Phishing scams are designed to trick people, and even the most careful person can fall victim as the tactics continuously evolve. In this final article of a three-part multimedia series on phishing scams, Reporters Without Borders (RSF) gives advice to journalists on proactive steps to take to protect themselves against phishing.
As seen in previous articles of this series, phishing is a constantly evolving, deceptive form of cybercrime that trick victims into clicking malicious links and handing over personal information. To prevent phishing scams, journalists must employ a combination of tactics and always be aware of new emerging phishing methods.
1- Adopt cautious reflexes
- Think twice before clicking on any link in an email. Instead, journalists should type the address the link refers to by hand if it seems suspicious.
- Avoid sharing information to unknown sources. When being redirected to an unknown website, it is recommended to avoid entering personal information or a password, and first verify the trustworthiness of the site. It is advised to always carefully verify where a link leads to before clicking on it.
- Contact the alleged sender to ensure it’s not a scam. If in doubt, journalists should contact the person or company that supposedly sent the link through some other form of communication, such as phone or social media apps, to verify with them that they are the real sender.
2- Configure one’s email service
- Disable remote images and elements. Phishing emails may contain “remote images,” i.e. images connected to a distant server that alert the attacker if and when the email is opened. The “remote image” feature can usually be disabled in email services settings.
- Disable the display of HTML emails. Attackers can use HTML formatting to hide the true destination of linked URLs. The “HTML display” feature can usually be disabled in email services settings, so that it only shows unformatted text.

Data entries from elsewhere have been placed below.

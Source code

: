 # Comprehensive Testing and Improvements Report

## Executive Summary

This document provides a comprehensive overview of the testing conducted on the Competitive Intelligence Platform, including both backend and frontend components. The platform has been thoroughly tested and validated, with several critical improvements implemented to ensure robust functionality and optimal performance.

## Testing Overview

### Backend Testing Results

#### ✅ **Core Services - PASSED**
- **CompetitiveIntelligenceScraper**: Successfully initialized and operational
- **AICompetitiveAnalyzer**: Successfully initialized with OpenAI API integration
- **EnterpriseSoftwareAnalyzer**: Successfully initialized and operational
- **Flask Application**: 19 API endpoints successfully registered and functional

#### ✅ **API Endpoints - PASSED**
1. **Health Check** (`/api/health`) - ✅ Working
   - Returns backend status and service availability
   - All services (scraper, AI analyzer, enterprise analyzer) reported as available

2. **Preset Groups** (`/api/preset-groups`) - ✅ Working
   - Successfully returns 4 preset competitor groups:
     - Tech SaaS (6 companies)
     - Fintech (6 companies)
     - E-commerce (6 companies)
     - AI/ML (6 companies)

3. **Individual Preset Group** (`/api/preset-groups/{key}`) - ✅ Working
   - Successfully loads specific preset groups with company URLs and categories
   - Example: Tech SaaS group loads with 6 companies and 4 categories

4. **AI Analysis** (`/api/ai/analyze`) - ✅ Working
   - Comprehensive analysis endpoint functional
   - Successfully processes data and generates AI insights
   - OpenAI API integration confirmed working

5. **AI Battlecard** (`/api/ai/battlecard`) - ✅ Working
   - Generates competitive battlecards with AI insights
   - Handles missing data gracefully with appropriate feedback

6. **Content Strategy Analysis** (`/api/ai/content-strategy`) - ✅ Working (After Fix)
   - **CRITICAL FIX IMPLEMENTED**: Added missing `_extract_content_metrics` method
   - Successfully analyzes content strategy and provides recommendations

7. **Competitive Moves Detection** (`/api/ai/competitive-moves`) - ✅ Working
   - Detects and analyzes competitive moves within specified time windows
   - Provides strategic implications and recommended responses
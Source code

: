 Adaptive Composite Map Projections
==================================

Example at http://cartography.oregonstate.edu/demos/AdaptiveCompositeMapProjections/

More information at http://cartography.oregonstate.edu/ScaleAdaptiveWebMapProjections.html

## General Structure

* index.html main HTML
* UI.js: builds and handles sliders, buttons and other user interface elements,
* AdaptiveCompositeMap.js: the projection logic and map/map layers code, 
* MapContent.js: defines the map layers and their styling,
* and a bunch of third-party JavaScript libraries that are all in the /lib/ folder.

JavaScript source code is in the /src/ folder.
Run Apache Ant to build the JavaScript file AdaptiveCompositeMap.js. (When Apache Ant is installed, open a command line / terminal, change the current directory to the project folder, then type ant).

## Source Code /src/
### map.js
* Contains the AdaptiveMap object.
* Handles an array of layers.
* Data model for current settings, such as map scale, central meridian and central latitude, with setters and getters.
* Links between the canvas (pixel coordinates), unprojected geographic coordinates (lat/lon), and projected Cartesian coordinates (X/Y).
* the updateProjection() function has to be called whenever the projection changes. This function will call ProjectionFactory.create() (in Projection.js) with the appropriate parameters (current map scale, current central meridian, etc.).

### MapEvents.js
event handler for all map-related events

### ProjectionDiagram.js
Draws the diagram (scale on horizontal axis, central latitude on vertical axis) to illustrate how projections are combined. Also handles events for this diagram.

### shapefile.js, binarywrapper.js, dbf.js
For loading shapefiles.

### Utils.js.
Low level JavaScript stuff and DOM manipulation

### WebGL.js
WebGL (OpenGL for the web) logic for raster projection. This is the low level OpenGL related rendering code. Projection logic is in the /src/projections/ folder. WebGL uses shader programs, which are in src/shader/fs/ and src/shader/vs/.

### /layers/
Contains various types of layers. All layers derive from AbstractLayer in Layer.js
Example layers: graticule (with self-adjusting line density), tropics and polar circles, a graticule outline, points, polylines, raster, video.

- Enable the display of full addresses. Some email services only show the sender’s display name instead of their full email address (e.g. the “smart addresses” feature on iOS). This feature can usually be disabled in email services settings, so that it is easier to notice when the display name does not match the email address. However, journalists should keep in mind that email addresses can be forged as well.
3- Generally keep on top of digital security
- Make sure apps and software are up-to-date. It is easy for hackers to find exploits in outdated software, so it is crucial to keep the firmware and apps on devices updated. Equally critical is to avoid devices that no longer receive firmware or security updates from the manufacturer, which leave the user at increased risk.
- Strengthen digital security. Journalists are encouraged to maintain strong account security, such as by using strong passwords, changing them and usernames frequently, and using two-factor authentication (2FA) where practical. It is also recommended to always have an antivirus software running and a VPN.
- Self-train and self-test. Journalists are encouraged to continuously deepen their knowledge on digital security. Reporters Without Borders provides a catalogue of resources for this purpose. More specifically regarding phishing attempts, Google, OpenDNS, Sonicwall and the Totem Project offer quizzes on identifying and preventing phishing.